On May 10, 2013, at 22:53, Steven D'Aprano <steve at pearwood.info> wrote:

> On 11/05/13 15:12, Andrew Barnert wrote:
> 
>> Why does it need to be compile time? Do people really run into cases that frequently where the cost of concatenating or dedenting strings at import time is significant?
> 
> 
> String constants do not need to be concatenated only at import time.
> 
> Strings frequently need to be concatenated at run-time, or at function call time, or inside loops. For constants known at compile time, it is better to use a string literal rather than a string calculated at run-time for the same reason that it is better to write 2468 rather than 2000+400+60+8 -- because it better reflects the way we think about the program, not just because of the run-time expense of extra unnecessary additions/concatenations.

Well, you have the choice of either:

count = 2000 + 400 + 60 + 8
for e in hugeiter:
    foo(e, count)

Or:

for e in hugeiter:
    foo(e, 2468) # 2000 + 400 + 60 + 8

And again, considering that the whole point of string concatenation is dealing with cases that are hard to fit into 80 cols otherwise, the former option is, if anything, even more appropriate.

>> If so, it seems like something more dramatic might be warranted, like allowing the compiler to assume that method calls on literals have the same effect at compile time as at runtime so it can turn them into constants.
> 
> In principle, the keyhole optimizer could make that assumption.

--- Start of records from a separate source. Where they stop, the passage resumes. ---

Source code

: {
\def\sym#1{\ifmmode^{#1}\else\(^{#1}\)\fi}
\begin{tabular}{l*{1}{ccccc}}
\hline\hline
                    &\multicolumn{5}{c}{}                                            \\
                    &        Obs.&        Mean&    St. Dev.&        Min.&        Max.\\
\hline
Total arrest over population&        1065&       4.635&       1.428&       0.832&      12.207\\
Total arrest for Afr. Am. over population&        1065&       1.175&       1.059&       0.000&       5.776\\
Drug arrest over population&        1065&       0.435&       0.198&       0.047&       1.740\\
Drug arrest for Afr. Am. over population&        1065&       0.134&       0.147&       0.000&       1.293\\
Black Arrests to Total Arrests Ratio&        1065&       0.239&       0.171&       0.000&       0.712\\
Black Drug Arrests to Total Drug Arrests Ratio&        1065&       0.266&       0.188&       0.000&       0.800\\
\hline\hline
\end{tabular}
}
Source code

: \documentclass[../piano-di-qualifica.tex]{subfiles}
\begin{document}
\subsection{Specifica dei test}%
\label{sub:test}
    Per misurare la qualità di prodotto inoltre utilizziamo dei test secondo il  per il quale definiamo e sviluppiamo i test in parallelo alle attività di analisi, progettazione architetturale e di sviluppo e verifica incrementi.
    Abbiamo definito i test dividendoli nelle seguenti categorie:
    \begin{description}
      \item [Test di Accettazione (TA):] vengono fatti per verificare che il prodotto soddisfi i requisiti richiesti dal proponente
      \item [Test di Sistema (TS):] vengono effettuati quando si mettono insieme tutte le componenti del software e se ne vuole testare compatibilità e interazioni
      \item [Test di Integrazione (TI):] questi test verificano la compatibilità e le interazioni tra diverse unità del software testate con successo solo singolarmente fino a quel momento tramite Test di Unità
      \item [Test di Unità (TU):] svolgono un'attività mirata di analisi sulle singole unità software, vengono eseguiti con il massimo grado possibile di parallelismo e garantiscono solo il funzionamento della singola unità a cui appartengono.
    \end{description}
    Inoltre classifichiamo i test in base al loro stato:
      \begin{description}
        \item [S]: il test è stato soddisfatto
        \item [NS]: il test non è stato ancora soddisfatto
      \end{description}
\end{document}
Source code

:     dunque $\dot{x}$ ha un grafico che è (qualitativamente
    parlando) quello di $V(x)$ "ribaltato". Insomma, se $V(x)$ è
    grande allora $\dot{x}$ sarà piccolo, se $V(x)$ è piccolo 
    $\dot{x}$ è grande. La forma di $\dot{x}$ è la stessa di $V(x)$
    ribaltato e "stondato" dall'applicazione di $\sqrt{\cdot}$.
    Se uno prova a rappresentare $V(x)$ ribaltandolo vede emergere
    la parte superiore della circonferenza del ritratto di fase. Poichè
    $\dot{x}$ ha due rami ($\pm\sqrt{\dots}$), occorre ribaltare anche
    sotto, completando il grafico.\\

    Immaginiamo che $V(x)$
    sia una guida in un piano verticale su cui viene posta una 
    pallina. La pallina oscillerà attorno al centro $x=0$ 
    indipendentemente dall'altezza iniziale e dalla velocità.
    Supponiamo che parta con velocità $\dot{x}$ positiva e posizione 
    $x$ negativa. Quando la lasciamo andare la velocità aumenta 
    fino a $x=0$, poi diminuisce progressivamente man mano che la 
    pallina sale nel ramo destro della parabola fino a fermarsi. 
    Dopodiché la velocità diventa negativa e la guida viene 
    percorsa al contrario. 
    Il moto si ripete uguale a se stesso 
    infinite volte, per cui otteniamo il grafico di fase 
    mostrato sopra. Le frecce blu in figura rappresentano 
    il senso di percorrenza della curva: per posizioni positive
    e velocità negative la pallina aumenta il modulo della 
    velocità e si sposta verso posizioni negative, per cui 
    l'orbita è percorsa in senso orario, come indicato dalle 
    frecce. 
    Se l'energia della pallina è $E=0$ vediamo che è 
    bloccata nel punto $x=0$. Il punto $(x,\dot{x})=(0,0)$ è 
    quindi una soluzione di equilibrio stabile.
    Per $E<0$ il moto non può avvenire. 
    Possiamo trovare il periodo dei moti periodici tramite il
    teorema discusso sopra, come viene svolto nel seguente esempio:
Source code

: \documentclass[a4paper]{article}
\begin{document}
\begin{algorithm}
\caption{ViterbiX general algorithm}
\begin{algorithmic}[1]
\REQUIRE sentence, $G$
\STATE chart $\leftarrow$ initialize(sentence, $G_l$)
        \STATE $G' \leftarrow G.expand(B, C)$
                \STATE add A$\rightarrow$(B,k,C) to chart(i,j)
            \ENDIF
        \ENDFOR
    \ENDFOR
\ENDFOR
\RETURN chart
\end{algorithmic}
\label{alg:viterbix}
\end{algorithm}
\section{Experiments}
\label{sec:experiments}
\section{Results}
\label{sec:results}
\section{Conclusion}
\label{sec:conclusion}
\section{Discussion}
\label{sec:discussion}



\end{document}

In practice, there is a limit to how much effort people put into the optimizer. Constant-folding method calls is probably past the point of diminishing returns.

Adding new optimizations just for the hell of it is obviously not a good idea. But we're talking about the cost of adding an optimization to vs. adding a new type of auto-dedenting string literal. It seems like about the same scope either way, and the former doesn't require any changes to the grammar, docs, other implementations, etc.--or, more importantly, existing user code. And it might even improve other related cases.

If the problem is so important we're seriously considering changing the syntax, it seems a little unwarranted to reject the optimization out of hand. Or, contrarily, if the optimization is obviously not worth doing, changing the syntax to let people do the same optimization manually seems excessive.